#### [The problem]
With pictures removed, output every record below exactly as written.

#### [Records shown]
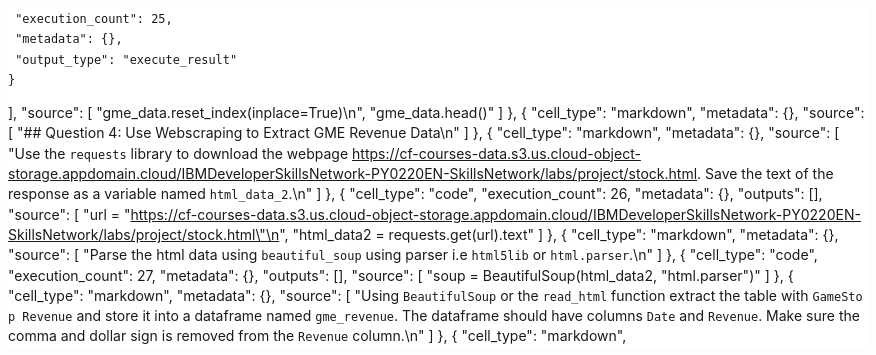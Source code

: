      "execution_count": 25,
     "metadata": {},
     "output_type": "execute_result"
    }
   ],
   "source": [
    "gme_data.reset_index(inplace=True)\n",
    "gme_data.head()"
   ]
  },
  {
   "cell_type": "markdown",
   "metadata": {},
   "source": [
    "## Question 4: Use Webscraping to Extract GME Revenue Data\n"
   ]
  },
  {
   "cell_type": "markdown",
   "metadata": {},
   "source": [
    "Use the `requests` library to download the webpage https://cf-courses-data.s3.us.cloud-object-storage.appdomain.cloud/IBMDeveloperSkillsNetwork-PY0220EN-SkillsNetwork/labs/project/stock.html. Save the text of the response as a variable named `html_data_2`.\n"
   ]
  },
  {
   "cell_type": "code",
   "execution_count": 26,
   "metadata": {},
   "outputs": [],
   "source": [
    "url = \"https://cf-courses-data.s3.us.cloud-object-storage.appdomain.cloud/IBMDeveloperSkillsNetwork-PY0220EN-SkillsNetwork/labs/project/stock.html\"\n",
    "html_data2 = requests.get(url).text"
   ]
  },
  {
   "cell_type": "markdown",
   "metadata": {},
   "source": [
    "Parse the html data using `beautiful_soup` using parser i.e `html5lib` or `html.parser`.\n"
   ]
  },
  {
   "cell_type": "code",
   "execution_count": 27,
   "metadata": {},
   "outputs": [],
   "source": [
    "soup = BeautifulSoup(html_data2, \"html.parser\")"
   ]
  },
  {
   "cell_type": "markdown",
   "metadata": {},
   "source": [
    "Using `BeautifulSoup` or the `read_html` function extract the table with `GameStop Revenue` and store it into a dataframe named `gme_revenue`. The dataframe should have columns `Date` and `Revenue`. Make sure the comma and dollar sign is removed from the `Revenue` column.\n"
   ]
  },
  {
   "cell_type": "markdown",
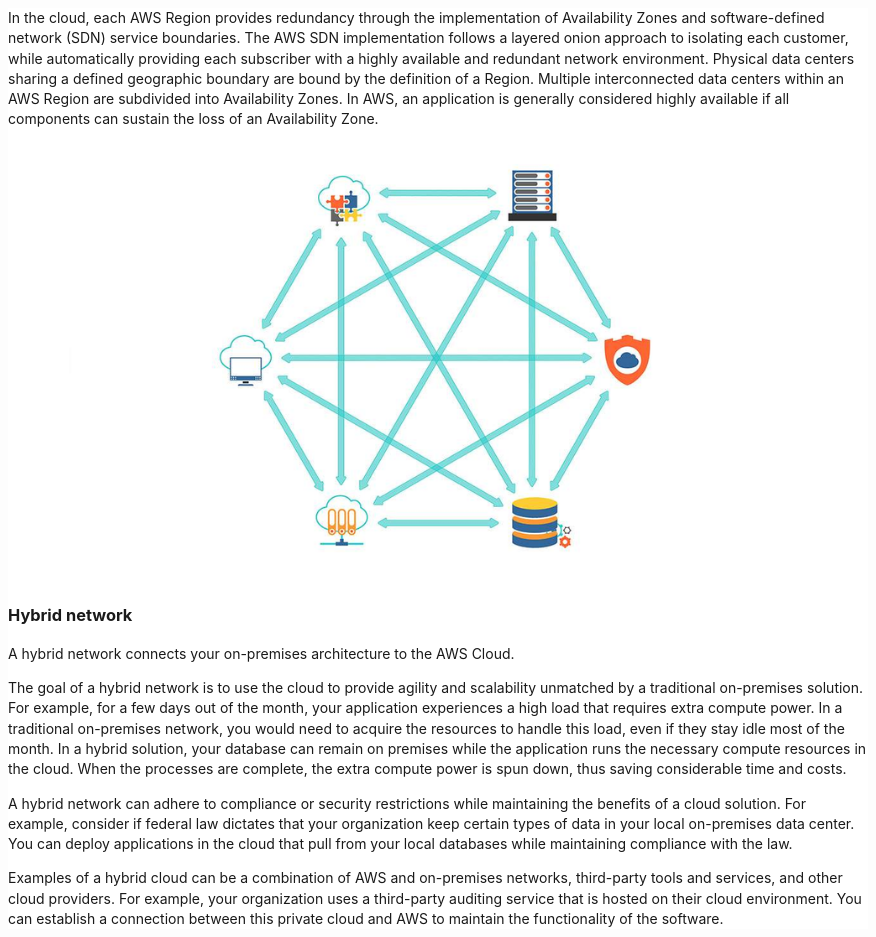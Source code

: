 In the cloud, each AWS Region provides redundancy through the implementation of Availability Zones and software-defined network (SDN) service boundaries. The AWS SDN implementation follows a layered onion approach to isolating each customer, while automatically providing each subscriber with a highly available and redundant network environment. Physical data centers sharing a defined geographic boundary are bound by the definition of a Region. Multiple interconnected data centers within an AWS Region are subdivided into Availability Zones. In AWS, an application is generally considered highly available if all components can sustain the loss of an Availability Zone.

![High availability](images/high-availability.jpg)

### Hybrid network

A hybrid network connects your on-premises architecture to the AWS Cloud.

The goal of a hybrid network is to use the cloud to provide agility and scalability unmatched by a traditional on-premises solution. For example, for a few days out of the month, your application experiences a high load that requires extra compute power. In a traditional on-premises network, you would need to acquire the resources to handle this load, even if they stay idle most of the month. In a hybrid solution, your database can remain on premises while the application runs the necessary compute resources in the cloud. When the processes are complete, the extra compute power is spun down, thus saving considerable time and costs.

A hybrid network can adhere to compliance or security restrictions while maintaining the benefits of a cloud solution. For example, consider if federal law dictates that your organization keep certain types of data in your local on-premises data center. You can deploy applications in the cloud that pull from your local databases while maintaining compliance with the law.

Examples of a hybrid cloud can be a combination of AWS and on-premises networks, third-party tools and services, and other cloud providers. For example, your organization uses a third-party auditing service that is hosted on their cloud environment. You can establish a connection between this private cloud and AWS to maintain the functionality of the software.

#### [Result of this task]
Source code

:      "execution_count": 25,
     "metadata": {},
     "output_type": "execute_result"
    }
   ],
   "source": [
    "gme_data.reset_index(inplace=True)\n",
    "gme_data.head()"
   ]
  },
  {
   "cell_type": "markdown",
   "metadata": {},
   "source": [
    "## Question 4: Use Webscraping to Extract GME Revenue Data\n"
   ]
  },
  {
   "cell_type": "markdown",
   "metadata": {},
   "source": [
    "Use the `requests` library to download the webpage https://cf-courses-data.s3.us.cloud-object-storage.appdomain.cloud/IBMDeveloperSkillsNetwork-PY0220EN-SkillsNetwork/labs/project/stock.html. Save the text of the response as a variable named `html_data_2`.\n"
   ]
  },
  {
   "cell_type": "code",
   "execution_count": 26,
   "metadata": {},
   "outputs": [],
   "source": [
    "url = \"https://cf-courses-data.s3.us.cloud-object-storage.appdomain.cloud/IBMDeveloperSkillsNetwork-PY0220EN-SkillsNetwork/labs/project/stock.html\"\n",
    "html_data2 = requests.get(url).text"
   ]
  },
  {
   "cell_type": "markdown",
   "metadata": {},
   "source": [
    "Parse the html data using `beautiful_soup` using parser i.e `html5lib` or `html.parser`.\n"
   ]
  },
  {
   "cell_type": "code",
   "execution_count": 27,
   "metadata": {},
   "outputs": [],
   "source": [
    "soup = BeautifulSoup(html_data2, \"html.parser\")"
   ]
  },
  {
   "cell_type": "markdown",
   "metadata": {},
   "source": [
    "Using `BeautifulSoup` or the `read_html` function extract the table with `GameStop Revenue` and store it into a dataframe named `gme_revenue`. The dataframe should have columns `Date` and `Revenue`. Make sure the comma and dollar sign is removed from the `Revenue` column.\n"
   ]
  },
  {
   "cell_type": "markdown",
Source code

: In the cloud, each AWS Region provides redundancy through the implementation of Availability Zones and software-defined network (SDN) service boundaries. The AWS SDN implementation follows a layered onion approach to isolating each customer, while automatically providing each subscriber with a highly available and redundant network environment. Physical data centers sharing a defined geographic boundary are bound by the definition of a Region. Multiple interconnected data centers within an AWS Region are subdivided into Availability Zones. In AWS, an application is generally considered highly available if all components can sustain the loss of an Availability Zone.

![High availability](images/high-availability.jpg)

### Hybrid network

A hybrid network connects your on-premises architecture to the AWS Cloud.

The goal of a hybrid network is to use the cloud to provide agility and scalability unmatched by a traditional on-premises solution. For example, for a few days out of the month, your application experiences a high load that requires extra compute power. In a traditional on-premises network, you would need to acquire the resources to handle this load, even if they stay idle most of the month. In a hybrid solution, your database can remain on premises while the application runs the necessary compute resources in the cloud. When the processes are complete, the extra compute power is spun down, thus saving considerable time and costs.

A hybrid network can adhere to compliance or security restrictions while maintaining the benefits of a cloud solution. For example, consider if federal law dictates that your organization keep certain types of data in your local on-premises data center. You can deploy applications in the cloud that pull from your local databases while maintaining compliance with the law.

Examples of a hybrid cloud can be a combination of AWS and on-premises networks, third-party tools and services, and other cloud providers. For example, your organization uses a third-party auditing service that is hosted on their cloud environment. You can establish a connection between this private cloud and AWS to maintain the functionality of the software.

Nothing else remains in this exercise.